**What is required**
Print, exactly as they stand, the lines below from the one that has "設定文章內容的條件應該要放在最前頁，不能放在篇章中。" to the one that has "was born in", inclusive, leaving out the pictures.

_____

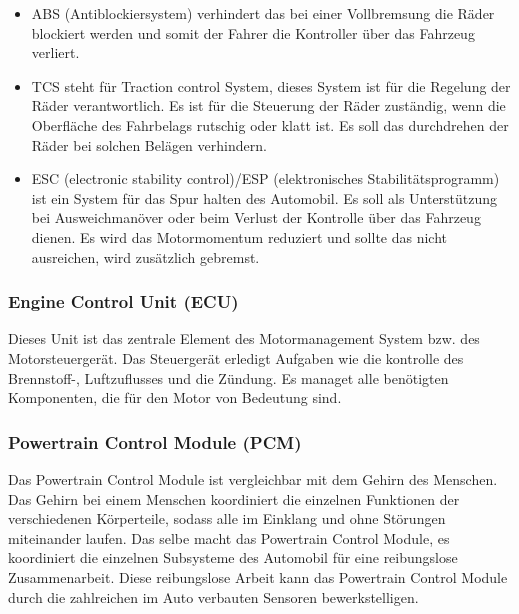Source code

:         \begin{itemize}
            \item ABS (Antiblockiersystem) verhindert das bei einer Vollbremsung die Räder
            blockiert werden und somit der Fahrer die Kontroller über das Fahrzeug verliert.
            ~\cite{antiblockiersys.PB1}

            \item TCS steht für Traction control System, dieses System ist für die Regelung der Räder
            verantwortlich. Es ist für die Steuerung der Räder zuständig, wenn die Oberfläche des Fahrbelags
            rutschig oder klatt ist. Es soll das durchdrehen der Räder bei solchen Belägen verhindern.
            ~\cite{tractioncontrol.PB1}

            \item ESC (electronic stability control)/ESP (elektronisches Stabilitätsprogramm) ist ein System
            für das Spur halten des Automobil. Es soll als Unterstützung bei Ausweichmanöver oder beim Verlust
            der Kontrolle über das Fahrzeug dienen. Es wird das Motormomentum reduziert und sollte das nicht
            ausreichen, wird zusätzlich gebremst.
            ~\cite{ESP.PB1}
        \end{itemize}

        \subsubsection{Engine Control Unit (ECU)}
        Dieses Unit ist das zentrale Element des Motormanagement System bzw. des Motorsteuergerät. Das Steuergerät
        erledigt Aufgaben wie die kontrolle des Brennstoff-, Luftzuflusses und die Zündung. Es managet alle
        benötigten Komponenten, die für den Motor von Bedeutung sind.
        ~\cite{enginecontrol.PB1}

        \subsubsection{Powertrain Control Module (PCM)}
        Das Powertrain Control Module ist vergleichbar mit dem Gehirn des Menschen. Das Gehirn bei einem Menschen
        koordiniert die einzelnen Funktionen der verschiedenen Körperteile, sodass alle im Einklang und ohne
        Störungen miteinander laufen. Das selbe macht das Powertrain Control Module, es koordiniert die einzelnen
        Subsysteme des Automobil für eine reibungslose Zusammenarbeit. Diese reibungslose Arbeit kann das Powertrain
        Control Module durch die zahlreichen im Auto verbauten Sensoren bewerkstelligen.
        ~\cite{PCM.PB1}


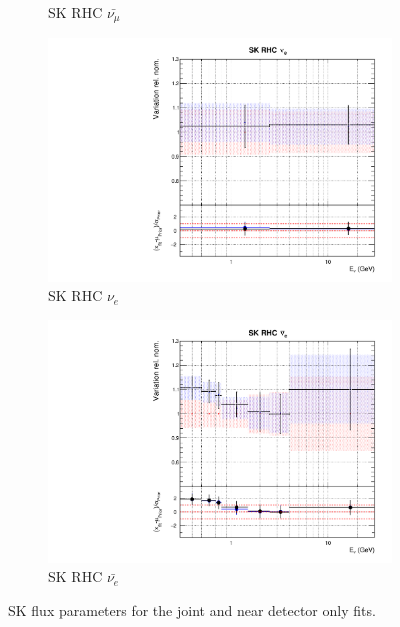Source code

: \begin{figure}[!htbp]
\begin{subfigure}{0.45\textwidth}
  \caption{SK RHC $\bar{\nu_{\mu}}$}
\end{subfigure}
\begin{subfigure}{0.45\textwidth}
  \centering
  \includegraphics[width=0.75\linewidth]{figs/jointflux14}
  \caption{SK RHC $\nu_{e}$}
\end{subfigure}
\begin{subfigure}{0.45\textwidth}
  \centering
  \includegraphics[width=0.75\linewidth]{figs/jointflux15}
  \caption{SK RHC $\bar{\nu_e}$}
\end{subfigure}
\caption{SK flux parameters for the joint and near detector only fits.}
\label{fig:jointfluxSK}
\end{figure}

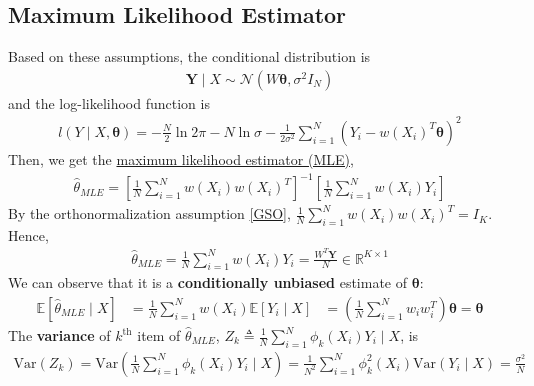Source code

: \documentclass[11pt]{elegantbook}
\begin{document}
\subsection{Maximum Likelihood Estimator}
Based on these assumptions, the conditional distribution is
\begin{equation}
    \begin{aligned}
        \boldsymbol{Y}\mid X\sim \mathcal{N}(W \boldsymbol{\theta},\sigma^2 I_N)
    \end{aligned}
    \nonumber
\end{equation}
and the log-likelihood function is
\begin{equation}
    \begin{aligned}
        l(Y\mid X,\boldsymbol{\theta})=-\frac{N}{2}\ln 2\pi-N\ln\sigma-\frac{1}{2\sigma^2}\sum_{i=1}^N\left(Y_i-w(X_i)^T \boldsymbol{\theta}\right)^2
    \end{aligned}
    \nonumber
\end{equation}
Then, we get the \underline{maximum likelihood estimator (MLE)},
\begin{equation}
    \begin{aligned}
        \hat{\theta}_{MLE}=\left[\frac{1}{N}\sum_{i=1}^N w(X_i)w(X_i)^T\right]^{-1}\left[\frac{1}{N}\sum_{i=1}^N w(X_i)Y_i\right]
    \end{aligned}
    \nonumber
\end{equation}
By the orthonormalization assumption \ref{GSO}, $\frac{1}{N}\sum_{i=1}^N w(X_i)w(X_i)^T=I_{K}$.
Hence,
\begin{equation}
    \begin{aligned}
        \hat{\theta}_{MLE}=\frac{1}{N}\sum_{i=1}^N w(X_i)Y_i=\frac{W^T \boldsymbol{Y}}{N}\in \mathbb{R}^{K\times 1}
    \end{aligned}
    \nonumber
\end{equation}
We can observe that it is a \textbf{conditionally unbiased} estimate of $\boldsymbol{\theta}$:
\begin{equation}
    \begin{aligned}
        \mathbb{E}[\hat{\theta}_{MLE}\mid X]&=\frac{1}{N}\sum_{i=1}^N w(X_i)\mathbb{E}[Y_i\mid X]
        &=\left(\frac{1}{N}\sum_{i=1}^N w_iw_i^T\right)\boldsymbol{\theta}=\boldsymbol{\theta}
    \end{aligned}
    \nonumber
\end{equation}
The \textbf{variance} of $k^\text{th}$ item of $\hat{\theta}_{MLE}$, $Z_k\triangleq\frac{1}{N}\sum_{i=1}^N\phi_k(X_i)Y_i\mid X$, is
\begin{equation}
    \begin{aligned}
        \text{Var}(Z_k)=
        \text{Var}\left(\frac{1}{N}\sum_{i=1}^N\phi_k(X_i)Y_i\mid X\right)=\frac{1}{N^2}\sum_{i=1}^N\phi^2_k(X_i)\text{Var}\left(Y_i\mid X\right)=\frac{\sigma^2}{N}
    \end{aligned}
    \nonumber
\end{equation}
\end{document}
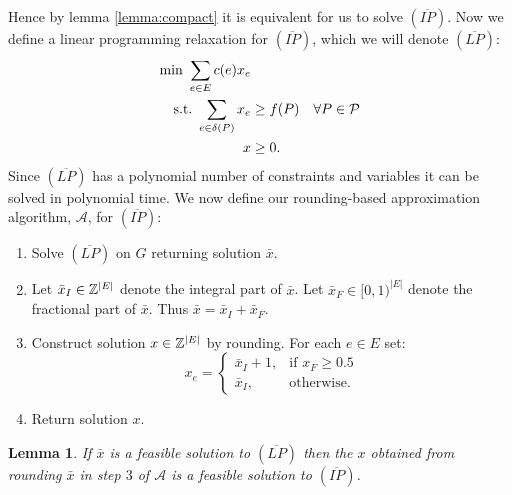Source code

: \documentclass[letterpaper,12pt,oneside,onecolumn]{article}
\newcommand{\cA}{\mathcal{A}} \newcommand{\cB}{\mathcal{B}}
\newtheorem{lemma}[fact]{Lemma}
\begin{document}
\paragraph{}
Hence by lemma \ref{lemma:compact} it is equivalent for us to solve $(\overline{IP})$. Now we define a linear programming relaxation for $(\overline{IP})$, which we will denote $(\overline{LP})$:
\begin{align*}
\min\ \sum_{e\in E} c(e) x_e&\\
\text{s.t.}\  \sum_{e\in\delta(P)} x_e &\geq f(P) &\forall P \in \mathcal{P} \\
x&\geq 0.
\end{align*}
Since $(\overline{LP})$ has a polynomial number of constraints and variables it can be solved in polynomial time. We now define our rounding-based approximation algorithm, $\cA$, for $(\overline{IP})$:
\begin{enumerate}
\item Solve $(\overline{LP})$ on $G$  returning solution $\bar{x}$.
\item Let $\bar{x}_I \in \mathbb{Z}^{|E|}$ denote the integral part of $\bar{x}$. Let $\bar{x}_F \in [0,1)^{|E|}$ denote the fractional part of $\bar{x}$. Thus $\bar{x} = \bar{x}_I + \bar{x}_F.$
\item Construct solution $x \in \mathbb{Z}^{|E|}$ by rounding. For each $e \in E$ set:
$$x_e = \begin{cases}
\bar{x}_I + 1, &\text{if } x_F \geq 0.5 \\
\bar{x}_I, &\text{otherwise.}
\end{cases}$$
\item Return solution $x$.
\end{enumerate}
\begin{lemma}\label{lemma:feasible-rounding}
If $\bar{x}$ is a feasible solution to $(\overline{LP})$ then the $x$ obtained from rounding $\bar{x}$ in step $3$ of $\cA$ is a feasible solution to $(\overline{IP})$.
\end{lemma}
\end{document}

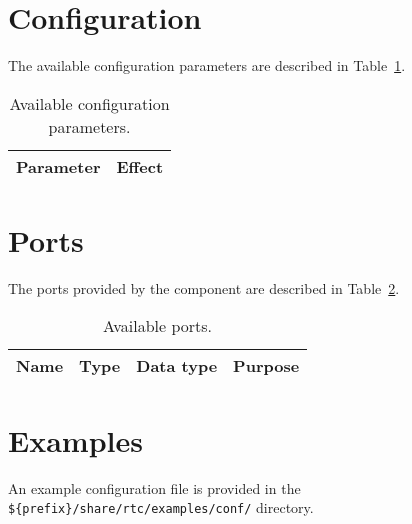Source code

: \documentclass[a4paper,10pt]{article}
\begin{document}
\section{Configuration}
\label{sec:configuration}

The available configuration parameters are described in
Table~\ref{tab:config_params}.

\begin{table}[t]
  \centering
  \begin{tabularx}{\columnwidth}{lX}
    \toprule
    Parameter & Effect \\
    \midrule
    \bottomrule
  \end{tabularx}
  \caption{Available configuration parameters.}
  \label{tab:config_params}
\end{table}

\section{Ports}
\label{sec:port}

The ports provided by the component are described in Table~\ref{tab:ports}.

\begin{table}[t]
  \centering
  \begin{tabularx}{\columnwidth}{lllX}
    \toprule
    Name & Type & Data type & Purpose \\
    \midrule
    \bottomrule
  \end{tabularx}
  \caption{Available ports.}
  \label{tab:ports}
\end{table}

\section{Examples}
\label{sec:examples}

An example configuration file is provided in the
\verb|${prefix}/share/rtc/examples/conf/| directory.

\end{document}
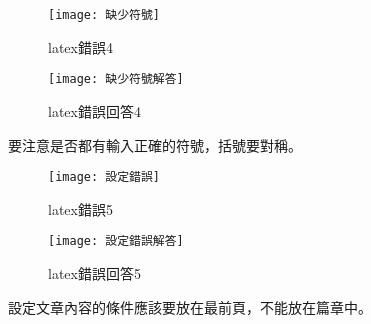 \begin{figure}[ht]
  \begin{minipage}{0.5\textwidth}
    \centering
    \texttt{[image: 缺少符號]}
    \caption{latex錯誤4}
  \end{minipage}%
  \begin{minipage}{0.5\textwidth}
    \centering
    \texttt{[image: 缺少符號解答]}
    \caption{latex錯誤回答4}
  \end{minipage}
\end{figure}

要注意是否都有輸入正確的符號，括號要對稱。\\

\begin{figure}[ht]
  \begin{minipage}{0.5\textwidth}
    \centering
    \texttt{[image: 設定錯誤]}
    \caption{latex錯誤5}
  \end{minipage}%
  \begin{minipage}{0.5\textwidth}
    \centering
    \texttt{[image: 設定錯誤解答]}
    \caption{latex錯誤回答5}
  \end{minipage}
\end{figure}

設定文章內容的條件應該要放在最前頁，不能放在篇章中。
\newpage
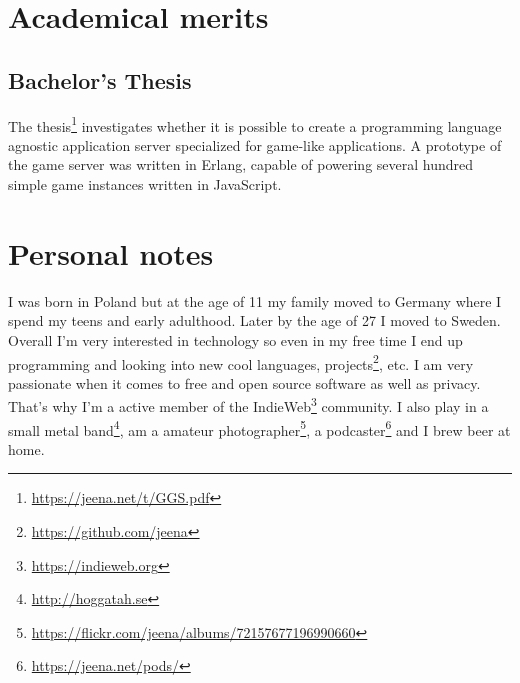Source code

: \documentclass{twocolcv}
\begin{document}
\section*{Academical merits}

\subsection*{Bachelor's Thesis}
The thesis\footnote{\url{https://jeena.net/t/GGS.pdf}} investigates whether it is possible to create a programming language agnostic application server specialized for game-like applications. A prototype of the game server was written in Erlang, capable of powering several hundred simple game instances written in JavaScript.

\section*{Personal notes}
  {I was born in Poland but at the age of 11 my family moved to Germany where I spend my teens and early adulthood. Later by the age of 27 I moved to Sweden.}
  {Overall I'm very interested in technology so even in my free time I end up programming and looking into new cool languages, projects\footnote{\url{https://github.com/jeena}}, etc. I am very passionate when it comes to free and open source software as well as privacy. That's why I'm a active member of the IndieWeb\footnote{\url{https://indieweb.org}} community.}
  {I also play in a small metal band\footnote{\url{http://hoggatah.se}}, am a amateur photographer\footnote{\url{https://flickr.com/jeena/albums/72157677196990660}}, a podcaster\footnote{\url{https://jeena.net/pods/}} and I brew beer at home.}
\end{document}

_____

**Written solution**
設定文章內容的條件應該要放在最前頁，不能放在篇章中。
\newpage
Source code

: \documentclass{twocolcv}
\begin{document}
\section*{Academical merits}

\subsection*{Bachelor's Thesis}
The thesis\footnote{\url{https://jeena.net/t/GGS.pdf}} investigates whether it is possible to create a programming language agnostic application server specialized for game-like applications. A prototype of the game server was written in Erlang, capable of powering several hundred simple game instances written in JavaScript.

\section*{Personal notes}
  {I was born in Poland but at the age of 11 my family moved to Germany where I spend my teens and early adulthood. Later by the age of 27 I moved to Sweden.}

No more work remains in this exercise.